The bill which surfaced at the Capitol Building few weeks ago, according to legislative observers, was passed in haste by members of the lower house, without the kind of scrutiny and consultations such a critical law requires. Fredrick P. W. Gaye reports.
The question that lingers on the lips of Liberians is in whose interest this law is being made; with many of those raising this question judging from the clear culture in Liberia where political parties are centered on individuals, mainly cash holding standard bearers, often times behaving or conducting party affairs like a sole proprietorship.
Many citizens are taken aback by the passage of such a law, describing the lawmakers’ action as ‘paying lip service’ to their citizens and the lack of political will to truly come up with revolutionary ways to upgrade affairs of the nation’s political life.
Views sampled from citizens in cities and major towns across Liberia show that the law is not necessary for now. This was the opinion of many interviewees: “Our priority is development, but not to empower political parties with taxpayers’ money.”

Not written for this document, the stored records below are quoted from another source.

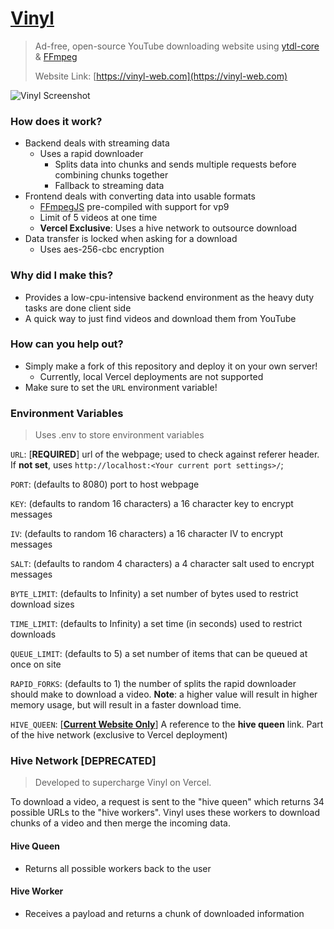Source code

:# [Vinyl](https://vinyl-web.com)

> Ad-free, open-source YouTube downloading website using [ytdl-core](https://github.com/fent/node-ytdl-core) & [FFmpeg](https://ffmpeg.org/)
>
> Website Link: [https://vinyl-web.com](https://vinyl-web.com)

![Vinyl Screenshot](https://user-images.githubusercontent.com/45542237/82764648-31edaf00-9dc5-11ea-9a98-efdec5b71b9d.png)

### How does it work?

+ Backend deals with streaming data
  + Uses a rapid downloader
    + Splits data into chunks and sends multiple requests before combining chunks together
    + Fallback to streaming data
+ Frontend deals with converting data into usable formats
  + [FFmpegJS](https://github.com/Kagami/ffmpeg.js/) pre-compiled with support for vp9
  + Limit of 5 videos at one time
  + **Vercel Exclusive**: Uses a hive network to outsource download
+ Data transfer is locked when asking for a download
  + Uses aes-256-cbc encryption

### Why did I make this?

+ Provides a low-cpu-intensive backend environment as the heavy duty tasks are done client side
+ A quick way to just find videos and download them from YouTube

### How can you help out?

+ Simply make a fork of this repository and deploy it on your own server!
  + Currently, local Vercel deployments are not supported
+ Make sure to set the `URL` environment variable!

### Environment Variables

> Uses .env to store environment variables

`URL`: [**REQUIRED**] url of the webpage; used to check against referer header. If **not set**, uses `http://localhost:<Your current port settings>/`;

`PORT`: (defaults to 8080) port to host webpage

`KEY`: (defaults to random 16 characters) a 16 character key to encrypt messages

`IV`: (defaults to random 16 characters) a 16 character IV to encrypt messages

`SALT`: (defaults to random 4 characters) a 4 character salt used to encrypt messages

`BYTE_LIMIT`: (defaults to Infinity) a set number of bytes used to restrict download sizes

`TIME_LIMIT`: (defaults to Infinity) a set time (in seconds) used to restrict downloads

`QUEUE_LIMIT`: (defaults to 5) a set number of items that can be queued at once on site

`RAPID_FORKS`: (defaults to 1) the number of splits the rapid downloader should make to download a video. **Note**: a higher value will result in higher memory usage, but will result in a faster download time.

`HIVE_QUEEN`: [**[Current Website Only](https://vinyl-web.com)**] A reference to the **hive queen** link. Part of the hive network (exclusive to Vercel deployment)

### Hive Network [DEPRECATED]

> Developed to supercharge Vinyl on Vercel.

To download a video, a request is sent to the "hive queen" which returns 34 possible URLs to the "hive workers". Vinyl uses these workers to download chunks of a video and then merge the incoming data.

#### Hive Queen

+ Returns all possible workers back to the user

#### Hive Worker
+ Receives a payload and returns a chunk of downloaded information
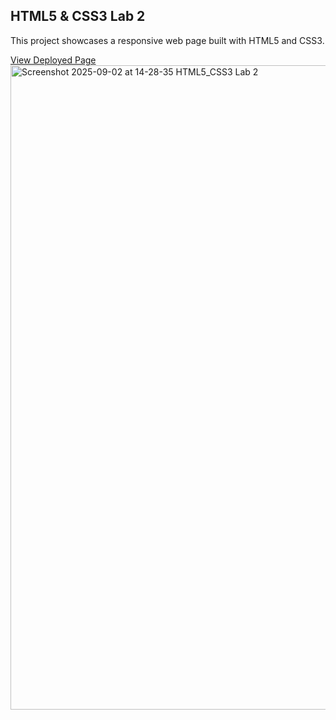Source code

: ## HTML5 & CSS3 Lab 2
This project showcases a responsive web page built with HTML5 and CSS3.

[View Deployed Page](https://abdonashaat.github.io/HTML5-CSS3-Lab2/)
<img width="1368" height="1031" alt="Screenshot 2025-09-02 at 14-28-35 HTML5_CSS3 Lab 2" src="https://github.com/user-attachments/assets/e80f382e-c6d1-4511-8164-0b99b1c306ff" />

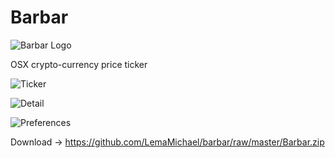 # Barbar

![Barbar Logo](https://github.com/coinbase/barbar/blob/master/Barbar/Assets.xcassets/AppIcon-2.appiconset/icon_32x32@2x.png)

OSX crypto-currency price ticker

![Ticker](https://github.com/coinbase/barbar/blob/master/ticker.png)

![Detail](https://github.com/coinbase/barbar/blob/master/detail.png)

![Preferences](https://github.com/coinbase/barbar/blob/master/pref.png)


Download -> https://github.com/LemaMichael/barbar/raw/master/Barbar.zip


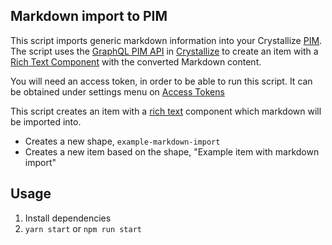 ## Markdown import to PIM

This script imports generic markdown information into your Crystallize [PIM](https://crystallize.com/product/product-information-management). The script uses the [GraphQL PIM API](https://crystallize.com/api) in [Crystallize](https://crystallize.com) to create an item with a [Rich Text Component](https://crystallize.com/learn/concepts/pim/component/rich-text) with the converted Markdown content.

You will need an access token, in order to be able to run this script. It can be obtained under settings menu on [Access Tokens](https://pim.crystallize.com/settings/access-tokens)

This script creates an item with a [rich text](https://crystallize.com/learn/concepts/pim/component/rich-text) component which markdown will be imported into.

- Creates a new shape, `example-markdown-import`
- Creates a new item based on the shape, "Example item with markdown import"

## Usage

1. Install dependencies
2. `yarn start` or `npm run start`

Ma Gorpu of Gbarnga bluntly asserted that ‘government shouldn’t give money to political parties because they do not contribute to development.’ According to the pepper seller, most, if not all of the political parties and their leaders only identify with citizens during electoral activities, masquerading with self-proclaimed titles: sons and daughters of the soil, people’s choice, unifiers, and grass rooters, while some craft for themselves local names just to win votes.
“My son you can see for yourself; the human beings that used to flock in Gbarnga and other towns during the elections have all abandoned us because the elections time has passed,” the old lady observed.
Similar views were expressed by almost all of the people spoken to, with some of them pointing fingers to the ruling Unity Party (UP) for being behind the law. They made reference to the constitutional referendum, which became the UP’s top agenda; even though some of the provisions were defeated.
In Harper, Maryland County, our correspondent say citizens interviewed were saddened when they heard about the passage of the bill. Their disappointments, according to our correspondent, was that the hasty manner in which the law was passed when other important bills continue to languish at the Capitol Building for years now; making reference to a draft bill seeking to make the Liberia Broadcasting System (LBS) a public broadcaster.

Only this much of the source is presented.